Algumas pessoas ainda temem os riscos do uso do hidrogênio, devido ao desastre do Hindenburg nos Estados Unidos (dirigível construído pela empresa Luftschiffbau-Zeppelin GmbH, na Alemanha, que sofreu um incêndio em 1937 causado pelo gás de hidrogênio usado para mantê-lo no ar, altamente inflamável, matando 36 pessoas).[20] Mas Londres tem ônibus movidos a hidrogênio, a Alstom utiliza hidrogênio no trem Cordai iLint e a Airbus planeja realizar voos regulares em aviões a hidrogênio, em 2035.[21] No Brasil, a Empresa Metropolitana de Transportes Urbanos (EMTU) de São Paulo e a Universidade Federal do Rio de Janeiro (UFRJ) operam ônibus elétricos desde 2015,[22] e a Universidade Estadual de Campinas (Unicamp) desde 2020.
O hidrogênio também é importante como forma de armazenar energia, amortecendo o impacto da intermitência das energias solar, eólica e de biomassa.
Outras tecnologias
A diversidade de condições locais estimula a pesquisa e o desenvolvimento de novas tecnologias:
- Na Islândia, cinco usinas geotérmicas produzem 23% da energia elétrica; na Califórnia (EUA), são 22 usinas.
- Na Holanda, uma unidade de 50 kW demonstra a utilização de energia osmótica, cujo potencial global é 2,6 TW.

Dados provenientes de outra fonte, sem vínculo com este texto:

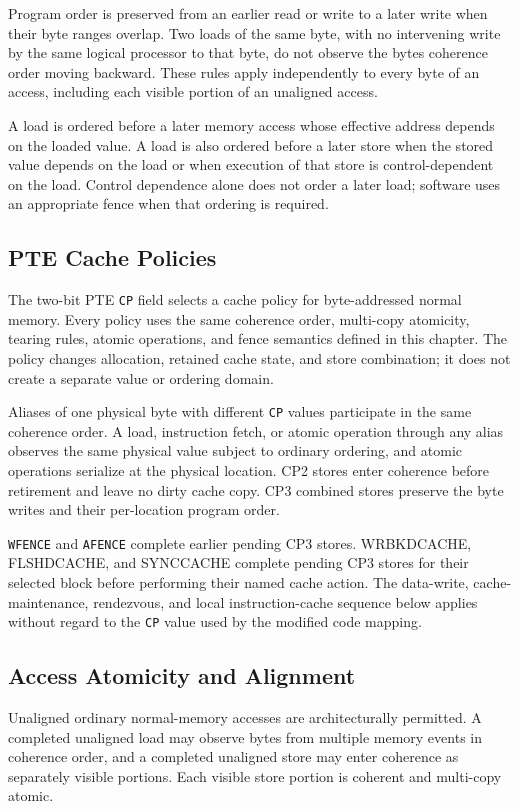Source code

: Program order is preserved from an earlier read or write to a later write when their byte ranges overlap. Two loads
of the same byte, with no intervening write by the same logical processor to that byte, do not observe the byte\textquotesingle{}s coherence order moving
backward. These rules apply independently to every byte of an access, including each visible portion of an unaligned
access.

A load is ordered before a later memory access whose effective address depends on the loaded value. A load is also
ordered before a later store when the stored value depends on the load or when execution of that store is
control-dependent on the load. Control dependence alone does not order a later load; software uses an appropriate
fence when that ordering is required.

\subsection{PTE Cache Policies}
The two-bit PTE \texttt{CP} field selects a cache policy for byte-addressed normal memory. Every policy uses the
same coherence order, multi-copy atomicity, tearing rules, atomic operations, and fence semantics defined in this
chapter. The policy changes allocation, retained cache state, and store combination; it does not create a separate
value or ordering domain.



Aliases of one physical byte with different \texttt{CP} values participate in the same coherence order. A load,
instruction fetch, or atomic operation through any alias observes the same physical value subject to ordinary
ordering, and atomic operations serialize at the physical location. CP2 stores enter coherence before retirement
and leave no dirty cache copy. CP3 combined stores preserve the byte writes and their per-location program order.

\texttt{WFENCE} and \texttt{AFENCE} complete earlier pending CP3 stores. WRBKDCACHE, FLSHDCACHE, and SYNCCACHE
complete pending CP3 stores for their selected block before performing their named cache action. The
data-write, cache-maintenance, rendezvous, and local instruction-cache sequence below applies without regard to the
\texttt{CP} value used by the modified code mapping.

\subsection{Access Atomicity and Alignment}
Unaligned ordinary normal-memory accesses are architecturally permitted. A completed unaligned load may observe bytes from
multiple memory events in coherence order, and a completed unaligned store may enter coherence as separately visible portions. Each
visible store portion is coherent and multi-copy atomic.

- Na Escócia, uma usina extrai 3 MW dos movimentos do mar, desde 2013. É a “Energia Azul” explorada em 13 países.
- O aproveitamento do lixo e do esgoto conta com 14 mil usinas na Europa. No Brasil, essa técnica é inibida pela regulação e pela desinformação.[23]
- Consumidores de eletricidade são hoje também produtores fotovoltaicos, descentralizando investimentos e benefícios da geração de eletricidade.
- Há uma ativa P&D de novas formas de produção de energia. Novas modalidades (tribo-, elasto- e higroeletricidade)[24] também poderão tornar-se relevantes.
Conclusão
Demandas atuais de aumento na produção de energia de fontes renováveis criam grandes oportunidades para o Brasil, que já tem destaque global na produção de energia de fontes renováveis. Essa situação pode trazer desenvolvimento social e econômico, se existir um planejamento cuidadoso, atento ao meio ambiente, isento de interesses menores ou improvisações. No passado, casos de sucesso foram guiados por políticas voltadas para o bem comum. Não podemos repetir o passado, mas podemos cultivar as mesmas atitudes que produziram sucessos.